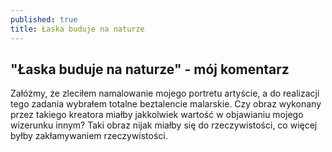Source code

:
 ```yaml
---
published: true
title: Łaska buduje na naturze
---
```

## "Łaska buduje na naturze" - mój komentarz

Załóżmy, że zleciłem namalowanie mojego portretu artyście, a do realizacji tego zadania wybrałem totalne beztalencie malarskie. Czy obraz wykonany przez takiego kreatora miałby jakkolwiek wartość w objawianiu mojego wizerunku innym? Taki obraz nijak miałby się do rzeczywistości, co więcej byłby zakłamywaniem rzeczywistości.
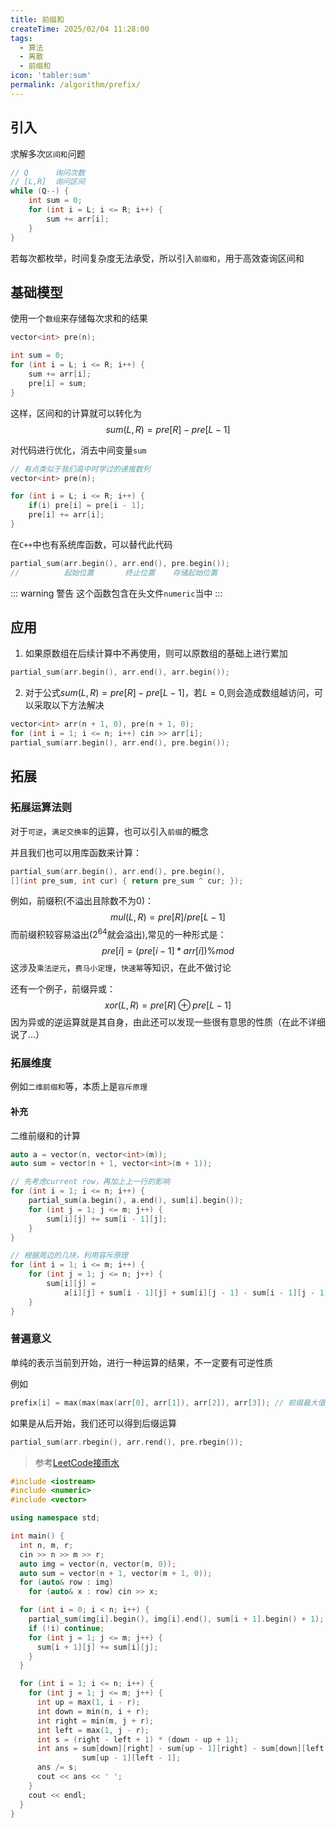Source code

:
 ```yaml
---
title: 前缀和
createTime: 2025/02/04 11:28:00
tags:
  - 算法
  - 离散
  - 前缀和
icon: 'tabler:sum'
permalink: /algorithm/prefix/
---
```


## 引入

求解多次`区间和`问题

```cpp
// Q      询问次数
// [L,R]  询问区间
while (Q--) {
    int sum = 0;      
    for (int i = L; i <= R; i++) {
        sum += arr[i];
    }
}
```

若每次都枚举，时间复杂度无法承受，所以引入`前缀和`，用于高效查询区间和

## 基础模型

使用一个`数组`来存储每次求和的结果

```cpp
vector<int> pre(n);

int sum = 0;
for (int i = L; i <= R; i++) {
    sum += arr[i];
    pre[i] = sum;
}
```

这样，区间和的计算就可以转化为
$$sum(L,R)=pre[R]-pre[L-1]$$

对代码进行优化，消去中间变量`sum`

```cpp
// 有点类似于我们高中时学过的递推数列
vector<int> pre(n);

for (int i = L; i <= R; i++) {
    if(i) pre[i] = pre[i - 1];
    pre[i] += arr[i];
}
```

在`C++`中也有系统库函数，可以替代此代码

```cpp
partial_sum(arr.begin(), arr.end(), pre.begin());
//          起始位置       终止位置    存储起始位置
```

::: warning 警告
这个函数包含在头文件`numeric`当中
:::

## 应用

1. 如果原数组在后续计算中不再使用，则可以原数组的基础上进行累加

```cpp
partial_sum(arr.begin(), arr.end(), arr.begin());
```

2. 对于公式$sum(L,R)=pre[R]-pre[L-1]$，若$L=0$,则会造成数组越访问，可以采取以下方法解决

```cpp
vector<int> arr(n + 1, 0), pre(n + 1, 0);
for (int i = 1; i <= n; i++) cin >> arr[i];
partial_sum(arr.begin(), arr.end(), pre.begin());
```

## 拓展

### 拓展运算法则

对于`可逆`，`满足交换率`的运算，也可以引入`前缀`的概念

并且我们也可以用库函数来计算：

```cpp
partial_sum(arr.begin(), arr.end(), pre.begin(),
[](int pre_sum, int cur) { return pre_sum ^ cur; });

```


例如，前缀积(不溢出且除数不为0)：
$$mul(L,R)=pre[R]/pre[L-1]$$
而前缀积较容易溢出($2^{64}$就会溢出),常见的一种形式是：
$$pre[i]=(pre[i-1]*arr[i]) \% mod$$
这涉及`乘法逆元`，`费马小定理`，`快速幂`等知识，在此不做讨论


还有一个例子，前缀异或：
$$xor(L,R)=pre[R] \oplus pre[L-1]$$
因为异或的逆运算就是其自身，由此还可以发现一些很有意思的性质（在此不详细说了...）


### 拓展维度

例如`二维前缀和`等，本质上是`容斥原理`

#### 补充

二维前缀和的计算
```cpp
auto a = vector(n, vector<int>(m));
auto sum = vector(n + 1, vector<int>(m + 1));

// 先考虑current row，再加上上一行的影响
for (int i = 1; i <= n; i++) {
    partial_sum(a.begin(), a.end(), sum[i].begin());
    for (int j = 1; j <= m; j++) {
        sum[i][j] += sum[i - 1][j];
    }
}

// 根据周边的几块，利用容斥原理
for (int i = 1; i <= m; i++) {
    for (int j = 1; j <= n; j++) {
        sum[i][j] =
            a[i][j] + sum[i - 1][j] + sum[i][j - 1] - sum[i - 1][j - 1];
    }
}
```

### 普遍意义

单纯的表示当前到开始，进行一种运算的结果，不一定要有可逆性质

例如
```cpp
prefix[i] = max(max(max(arr[0], arr[1]), arr[2]), arr[3]); // 前缀最大值
```

如果是从后开始，我们还可以得到后缀运算
```cpp
partial_sum(arr.rbegin(), arr.rend(), pre.rbegin());
```
> 参考[LeetCode接雨水](https://leetcode.cn/problems/trapping-rain-water/description/)



```cpp
#include <iostream>
#include <numeric>
#include <vector>

using namespace std;

int main() {
  int n, m, r;
  cin >> n >> m >> r;
  auto img = vector(n, vector(m, 0));
  auto sum = vector(n + 1, vector(m + 1, 0));
  for (auto& row : img)
    for (auto& x : row) cin >> x;

  for (int i = 0; i < n; i++) {
    partial_sum(img[i].begin(), img[i].end(), sum[i + 1].begin() + 1);
    if (!i) continue;
    for (int j = 1; j <= m; j++) {
      sum[i + 1][j] += sum[i][j];
    }
  }

  for (int i = 1; i <= n; i++) {
    for (int j = 1; j <= m; j++) {
      int up = max(1, i - r);
      int down = min(n, i + r);
      int right = min(m, j + r);
      int left = max(1, j - r);
      int s = (right - left + 1) * (down - up + 1);
      int ans = sum[down][right] - sum[up - 1][right] - sum[down][left - 1] +
                sum[up - 1][left - 1];
      ans /= s;
      cout << ans << ' ';
    }
    cout << endl;
  }
}
```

....

Please give back exactly, and with no pictures, the lines from where the listing above begins through the line containing "还有一个例子，前缀异或：".

**EXPECTED ANSWER**
Source code

:
 ```yaml
---
published: true
title: Łaska buduje na naturze
---
```

## "Łaska buduje na naturze" - mój komentarz

Załóżmy, że zleciłem namalowanie mojego portretu artyście, a do realizacji tego zadania wybrałem totalne beztalencie malarskie. Czy obraz wykonany przez takiego kreatora miałby jakkolwiek wartość w objawianiu mojego wizerunku innym? Taki obraz nijak miałby się do rzeczywistości, co więcej byłby zakłamywaniem rzeczywistości.
Source code

:
 ```yaml
---
title: 前缀和
createTime: 2025/02/04 11:28:00
tags:
  - 算法
  - 离散
  - 前缀和
icon: 'tabler:sum'
permalink: /algorithm/prefix/
---
```


## 引入

求解多次`区间和`问题

```cpp
// Q      询问次数
// [L,R]  询问区间
while (Q--) {
    int sum = 0;      
    for (int i = L; i <= R; i++) {
        sum += arr[i];
    }
}
```

若每次都枚举，时间复杂度无法承受，所以引入`前缀和`，用于高效查询区间和

## 基础模型

使用一个`数组`来存储每次求和的结果

```cpp
vector<int> pre(n);

int sum = 0;
for (int i = L; i <= R; i++) {
    sum += arr[i];
    pre[i] = sum;
}
```

这样，区间和的计算就可以转化为
$$sum(L,R)=pre[R]-pre[L-1]$$

对代码进行优化，消去中间变量`sum`

```cpp
// 有点类似于我们高中时学过的递推数列
vector<int> pre(n);

for (int i = L; i <= R; i++) {
    if(i) pre[i] = pre[i - 1];
    pre[i] += arr[i];
}
```

在`C++`中也有系统库函数，可以替代此代码

```cpp
partial_sum(arr.begin(), arr.end(), pre.begin());
//          起始位置       终止位置    存储起始位置
```

::: warning 警告
这个函数包含在头文件`numeric`当中
:::

## 应用

1. 如果原数组在后续计算中不再使用，则可以原数组的基础上进行累加

```cpp
partial_sum(arr.begin(), arr.end(), arr.begin());
```

2. 对于公式$sum(L,R)=pre[R]-pre[L-1]$，若$L=0$,则会造成数组越访问，可以采取以下方法解决

```cpp
vector<int> arr(n + 1, 0), pre(n + 1, 0);
for (int i = 1; i <= n; i++) cin >> arr[i];
partial_sum(arr.begin(), arr.end(), pre.begin());
```

## 拓展

### 拓展运算法则

对于`可逆`，`满足交换率`的运算，也可以引入`前缀`的概念

并且我们也可以用库函数来计算：

```cpp
partial_sum(arr.begin(), arr.end(), pre.begin(),
[](int pre_sum, int cur) { return pre_sum ^ cur; });

```


例如，前缀积(不溢出且除数不为0)：
$$mul(L,R)=pre[R]/pre[L-1]$$
而前缀积较容易溢出($2^{64}$就会溢出),常见的一种形式是：
$$pre[i]=(pre[i-1]*arr[i]) \% mod$$
这涉及`乘法逆元`，`费马小定理`，`快速幂`等知识，在此不做讨论


还有一个例子，前缀异或：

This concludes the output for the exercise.